How is it that, nearly 52 years later, we haven't made much headway in the grand scheme of things? How is it that, so often, one group of people looks at another group of people and thinks that they're better? That they're more important? That they deserve more in life? How is it that groups of people are left behind while others step right over the tops of them to take what they want? How is it that, in 2015, we still can't all look at one another and see equals?

You've probably heard the 'I have a dream...' part of the speech a hundred times, so often that you've forgotten what it even says. But how about this gem?

"We have also come to this hallowed spot to remind America of the fierce urgency of 'Now'. This is no time to engage in the luxury of cooling off or to take the tranquilizing drug of gradualism. Now is the time to make real the promises of democracy. Now is the time to rise from the dark and desolate valley of segregation to the sunlit path of racial justice. Now is the time to lift our nation from the quicksands of racial injustice to the solid rock of brotherhood.
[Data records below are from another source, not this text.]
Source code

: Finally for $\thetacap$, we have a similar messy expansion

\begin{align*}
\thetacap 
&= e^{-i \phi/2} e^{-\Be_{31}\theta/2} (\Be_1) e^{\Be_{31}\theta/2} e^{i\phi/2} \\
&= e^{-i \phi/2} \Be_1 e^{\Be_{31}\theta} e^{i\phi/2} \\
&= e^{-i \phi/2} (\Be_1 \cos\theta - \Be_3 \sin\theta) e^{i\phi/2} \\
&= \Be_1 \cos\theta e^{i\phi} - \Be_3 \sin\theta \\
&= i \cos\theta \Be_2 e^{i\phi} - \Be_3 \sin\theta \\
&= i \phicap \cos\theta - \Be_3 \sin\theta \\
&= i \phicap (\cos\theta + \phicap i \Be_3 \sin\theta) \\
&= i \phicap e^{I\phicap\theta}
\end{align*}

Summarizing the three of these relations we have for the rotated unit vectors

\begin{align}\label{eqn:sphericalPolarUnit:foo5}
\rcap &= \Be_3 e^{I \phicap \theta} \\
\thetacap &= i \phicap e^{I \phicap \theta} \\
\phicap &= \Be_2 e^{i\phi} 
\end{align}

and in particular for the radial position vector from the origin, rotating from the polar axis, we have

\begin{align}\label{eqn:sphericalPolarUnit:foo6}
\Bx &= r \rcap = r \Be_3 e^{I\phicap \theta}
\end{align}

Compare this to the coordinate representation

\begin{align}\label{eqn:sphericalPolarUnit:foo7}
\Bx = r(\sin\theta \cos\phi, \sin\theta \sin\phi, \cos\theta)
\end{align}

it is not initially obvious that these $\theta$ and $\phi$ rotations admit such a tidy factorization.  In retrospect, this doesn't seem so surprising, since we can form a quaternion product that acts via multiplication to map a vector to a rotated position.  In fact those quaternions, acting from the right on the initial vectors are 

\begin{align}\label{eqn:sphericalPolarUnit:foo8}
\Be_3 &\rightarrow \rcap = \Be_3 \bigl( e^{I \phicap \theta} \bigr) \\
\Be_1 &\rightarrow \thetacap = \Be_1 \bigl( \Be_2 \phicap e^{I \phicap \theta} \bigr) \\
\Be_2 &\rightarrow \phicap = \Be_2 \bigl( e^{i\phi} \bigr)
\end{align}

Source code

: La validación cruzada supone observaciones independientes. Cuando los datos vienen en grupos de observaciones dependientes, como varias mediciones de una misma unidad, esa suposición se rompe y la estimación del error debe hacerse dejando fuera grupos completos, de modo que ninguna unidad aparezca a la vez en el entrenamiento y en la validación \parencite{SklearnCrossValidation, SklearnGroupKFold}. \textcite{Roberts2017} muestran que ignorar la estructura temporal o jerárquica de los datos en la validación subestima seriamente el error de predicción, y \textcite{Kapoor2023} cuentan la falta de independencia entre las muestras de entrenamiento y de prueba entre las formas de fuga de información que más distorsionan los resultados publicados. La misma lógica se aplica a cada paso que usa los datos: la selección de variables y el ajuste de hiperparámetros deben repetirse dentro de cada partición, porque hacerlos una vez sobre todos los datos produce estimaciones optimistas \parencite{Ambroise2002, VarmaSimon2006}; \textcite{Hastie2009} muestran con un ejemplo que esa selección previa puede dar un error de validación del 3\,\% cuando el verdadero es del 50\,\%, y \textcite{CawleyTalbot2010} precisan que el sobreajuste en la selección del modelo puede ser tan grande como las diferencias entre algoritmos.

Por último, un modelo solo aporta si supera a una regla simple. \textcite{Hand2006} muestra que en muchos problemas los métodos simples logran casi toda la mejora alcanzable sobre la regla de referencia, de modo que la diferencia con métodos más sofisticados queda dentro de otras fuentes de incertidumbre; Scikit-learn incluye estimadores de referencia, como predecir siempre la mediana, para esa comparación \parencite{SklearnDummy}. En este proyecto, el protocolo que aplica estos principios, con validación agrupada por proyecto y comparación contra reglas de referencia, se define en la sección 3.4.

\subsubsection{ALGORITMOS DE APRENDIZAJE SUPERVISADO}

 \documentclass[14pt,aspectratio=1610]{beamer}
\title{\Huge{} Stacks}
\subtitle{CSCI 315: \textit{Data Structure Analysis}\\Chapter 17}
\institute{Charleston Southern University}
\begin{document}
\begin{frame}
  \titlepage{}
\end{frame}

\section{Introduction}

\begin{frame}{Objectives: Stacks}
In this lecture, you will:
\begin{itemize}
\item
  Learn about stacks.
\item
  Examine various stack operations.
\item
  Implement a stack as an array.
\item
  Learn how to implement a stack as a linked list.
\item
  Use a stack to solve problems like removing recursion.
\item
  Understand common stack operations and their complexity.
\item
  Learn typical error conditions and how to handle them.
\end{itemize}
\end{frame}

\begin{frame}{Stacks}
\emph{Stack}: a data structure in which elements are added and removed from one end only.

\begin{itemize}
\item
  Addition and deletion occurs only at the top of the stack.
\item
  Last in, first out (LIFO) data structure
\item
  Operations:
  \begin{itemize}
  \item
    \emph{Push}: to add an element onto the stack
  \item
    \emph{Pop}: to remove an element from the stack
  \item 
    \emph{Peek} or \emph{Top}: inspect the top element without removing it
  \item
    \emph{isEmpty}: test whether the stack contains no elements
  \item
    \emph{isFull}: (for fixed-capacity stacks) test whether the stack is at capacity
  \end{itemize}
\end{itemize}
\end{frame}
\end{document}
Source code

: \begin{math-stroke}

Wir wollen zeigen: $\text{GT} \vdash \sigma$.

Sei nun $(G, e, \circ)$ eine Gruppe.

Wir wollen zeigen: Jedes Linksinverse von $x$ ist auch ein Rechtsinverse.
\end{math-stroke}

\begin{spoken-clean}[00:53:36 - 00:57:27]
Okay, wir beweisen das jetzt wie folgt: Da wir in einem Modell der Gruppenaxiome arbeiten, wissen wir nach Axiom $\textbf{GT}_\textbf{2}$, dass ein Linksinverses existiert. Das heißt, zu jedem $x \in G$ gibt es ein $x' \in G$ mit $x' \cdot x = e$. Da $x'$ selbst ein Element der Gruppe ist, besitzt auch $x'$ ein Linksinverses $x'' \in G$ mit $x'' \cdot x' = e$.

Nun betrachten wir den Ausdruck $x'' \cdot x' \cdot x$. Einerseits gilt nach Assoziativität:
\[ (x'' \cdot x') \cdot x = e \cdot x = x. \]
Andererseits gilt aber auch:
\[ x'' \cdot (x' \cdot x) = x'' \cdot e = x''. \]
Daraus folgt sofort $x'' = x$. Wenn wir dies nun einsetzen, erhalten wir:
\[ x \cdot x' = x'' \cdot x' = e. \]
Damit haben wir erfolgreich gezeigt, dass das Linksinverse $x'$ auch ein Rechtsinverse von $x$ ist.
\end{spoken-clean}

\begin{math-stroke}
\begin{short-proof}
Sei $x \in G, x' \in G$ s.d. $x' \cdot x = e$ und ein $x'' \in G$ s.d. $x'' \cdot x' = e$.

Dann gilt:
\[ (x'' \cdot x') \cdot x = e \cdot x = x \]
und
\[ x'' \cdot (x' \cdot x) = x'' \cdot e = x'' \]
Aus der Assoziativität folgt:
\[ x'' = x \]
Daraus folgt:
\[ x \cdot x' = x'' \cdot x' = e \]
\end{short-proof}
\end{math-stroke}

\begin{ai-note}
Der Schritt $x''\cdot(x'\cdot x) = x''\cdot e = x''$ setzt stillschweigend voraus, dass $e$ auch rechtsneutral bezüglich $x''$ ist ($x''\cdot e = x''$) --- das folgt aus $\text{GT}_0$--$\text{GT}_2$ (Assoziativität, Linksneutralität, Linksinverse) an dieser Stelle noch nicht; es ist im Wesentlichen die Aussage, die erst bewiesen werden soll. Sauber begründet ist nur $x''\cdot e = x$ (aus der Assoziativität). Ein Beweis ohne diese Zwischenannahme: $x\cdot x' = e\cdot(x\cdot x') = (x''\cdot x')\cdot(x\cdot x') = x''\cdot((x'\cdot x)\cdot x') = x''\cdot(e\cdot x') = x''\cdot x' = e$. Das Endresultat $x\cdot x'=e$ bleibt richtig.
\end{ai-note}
Now is the time to make justice a reality for all of God's children."

His words were true in 1963, and they're true now. They're true not just of racial injustice, but of the injustice that plagues the LGBT community, of the injustice that plagues the low-income community, of the injustice that plagues women in the workplace, single parents who are raising their children and working three jobs, the retired community who aren't receiving enough income to make ends meet and have to go back to work.... there is injustice everywhere, so much so that by taking all of these minority groups and adding them together, you find that a majority of people are being treated unfairly.

And so, in 2015, I cannot stress enough the urgency of 'Now', just as Martin Luther King, Jr. did in 1963. Change doesn't just magically happen. Gandhi said to be the change we wish to see in the world. Have you been treating someone as 'less than' because they are different from you?

Stop that.

Have you been feeling superior to a group of people because you think you worked harder to be where you are and it's their own fault for not doing what you did?

Knock it off.

Have you been assuming that God puts favor on you because of your belief in Him, that He hears your prayers before others because of the works you do on His behalf?

Quit it.

Regardless of whether or not you can accept that we're all equal in the eyes of God, we ARE, in fact, equal in the eyes of God. And so when MLK called for this justice to be a reality for all of God's children, we should be finding every opportunity to do so every day of our lives until that dream becomes a reality.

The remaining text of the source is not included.